While parents at prior meetings were heavily on the side of allowing an in-person option, those who spoke on Monday provided opinions both for and against it. In recent months, most parents who spoke to the board expressed frustration and despair regarding online classes and their negative impact on children. But Brittney Schultz said she was “really disappointed” that the school board was again considering in-person instruction. She called the current, virtual program “hugely robust” and “equitable.” She went on to say children have adapted and “this may now be what our world looks like.”

But Jim Myers, who has three children in the district, urged the board to allow young children to return.

“Tonight, you can show this community that you believe our district leadership is capable of carrying out the guidance set forth by Madison Dane County Public Health,” he stated. 

“The experts believe it is safe to return,” he continued. “Tonight you can demonstrate to our local childcare centers and home learning pods that they are not in this alone. Tonight you have the opportunity to tell the students of MHASD that you hear them, and that in light of the new information and guidance you are willing to act in their best interest and change your course of action - no matter how difficult it may be.”

“I am hopeful that tonight you can restore hope and faith in this community by making the decision to follow the guidance that our local public health experts have set forth,” said Myers. 

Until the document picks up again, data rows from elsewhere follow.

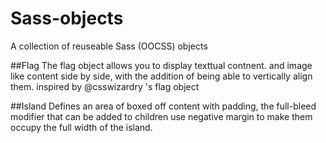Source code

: # Sass-objects
A collection of reuseable Sass (OOCSS) objects

##Flag
The flag object allows you to display texttual contnent. and image like content side by side, with the 
addition of being able to vertically align them.  inspired by @csswizardry 's flag object


##Island
Defines an area of boxed off content with padding, the full-bleed modifier that can be added to 
children use negative margin to make them occupy the full width of the island.
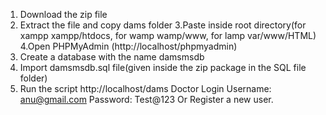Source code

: 1. Download the zip file
2. Extract the file and copy dams folder
3.Paste inside root directory(for xampp xampp/htdocs, for wamp wamp/www, for lamp var/www/HTML)
4.Open PHPMyAdmin (http://localhost/phpmyadmin)
5. Create a database with the name damsmsdb
6. Import damsmsdb.sql file(given inside the zip package in the SQL file folder)
7. Run the script http://localhost/dams
Doctor Login
Username: anu@gmail.com
Password: Test@123
Or Register a new user.
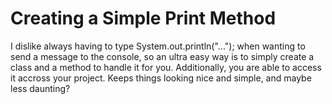 # Creating a Simple Print Method

I dislike always having to type System.out.println("..."); when wanting to send a message to the console, 
so an ultra easy way is to simply create a class and a method to handle it for you. Additionally, you are able to access it accross your project.
Keeps things looking nice and simple, and maybe less daunting?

Melissa Olmsted, a teacher in the district, spoke on behalf of the MHEA teachers union, which has opposed a return to in-person classes. 

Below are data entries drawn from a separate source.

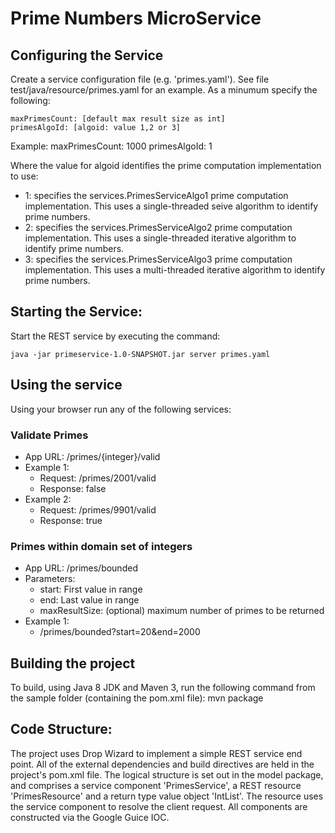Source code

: # Prime Numbers MicroService

## Configuring the Service

Create a service configuration file (e.g. 'primes.yaml'). See file test/java/resource/primes.yaml for an example. As a minumum specify the following:
   
    maxPrimesCount: [default max result size as int]
    primesAlgoId: [algoid: value 1,2 or 3]

Example:
    maxPrimesCount: 1000
    primesAlgoId: 1


Where the value for algoid identifies the prime computation implementation to use:

* 1: specifies the services.PrimesServiceAlgo1 prime computation implementation. This uses a single-threaded seive algorithm to identify prime numbers.
* 2: specifies the services.PrimesServiceAlgo2 prime computation implementation. This uses a single-threaded iterative algorithm to identify prime numbers. 
* 3: specifies the services.PrimesServiceAlgo3 prime computation implementation. This uses a multi-threaded iterative algorithm to identify prime numbers. 
  
## Starting the Service:

Start the REST service by executing the command:
       
    java -jar primeservice-1.0-SNAPSHOT.jar server primes.yaml

## Using the service

Using your browser run any of the following services:

### Validate Primes
* App URL: /primes/{integer}/valid
* Example 1: 
  * Request: /primes/2001/valid
  * Response: false
* Example 2:
  * Request: /primes/9901/valid
  * Response: true

### Primes within domain set of integers
* App URL: /primes/bounded
* Parameters:
  * start: First value in range
  * end: Last value in range
  * maxResultSize: (optional) maximum number of primes to be returned
* Example 1:
  *  /primes/bounded?start=20&end=2000

## Building the project
To build, using Java 8 JDK and Maven 3, run the following command from the sample folder (containing the pom.xml file):
    mvn package

## Code Structure:

The project uses Drop Wizard to implement a simple REST service end point. All of the external dependencies and build directives are held in the project's pom.xml file.
The logical structure is set out in the model package, and comprises a service component 'PrimesService', a REST resource 'PrimesResource' and a return type value object 'IntList'. The resource uses the service component to resolve the client request.
All components are constructed via the Google Guice IOC.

“Staff would like to continue to be a part of solving this dilemma; when we work together we can accomplish great things,” Olmsted stated.  

She went on to question why public health officials are in favor of in-person classes given the current number of COVID cases in Dane County. 

“We would like to be back as much as the students and obviously, their parents,” she said. “It would be easy to assume that the best thing for education right now would be to just get back to normal.  Rushing to get back to school isn’t going to change the fact that in Wisconsin, we are the hotspot of the nation.  It is in nobody’s best interest to risk lives in an effort to try to go back to normal. Right now, things are not normal.”

“One of MHEA’s biggest concerns with bringing students back is our staff who have health issues or those who have household members with compromised immune systems,” Olmsted said. “Rather than allowing them to take a leave, we urge the district to find a way for them to teach virtually. Our staff wants to teach, they do not want to take a leave of absence. We love our students and hope the district can find a way for our staff to continue to teach.”

“Staff who are not face-to-face with students, and have compromised immune systems or have  a family member with a compromised immune system, should be granted immunity from mandated work hours in the buildings and all other staff should have no increase to their hours regardless of the board’s decision on the return of K-2,” she said. 

Lastly, Olmsted alluded to the current effort to recall school board member Leah Lipska, who called the meeting this summer at which in-person classes were initially cancelled and has continued to oppose re-opening schools. As part of the recall effort, local citizens obtained transcripts of online conversations between Lipska and some teachers prior to her votes, which they believe showed she voted in the interest of the union rather than in the best interest of students. While those conversations are classified as open records under government transparency laws and are legally available to the public, Olmsted said sharing them has sown division in the community.

“Sharing these emails that were written to the full board with the public is doing nothing but spreading hate and division in our community,” she continued. “Mount Horeb should have no place for that. That is not the Viking way.”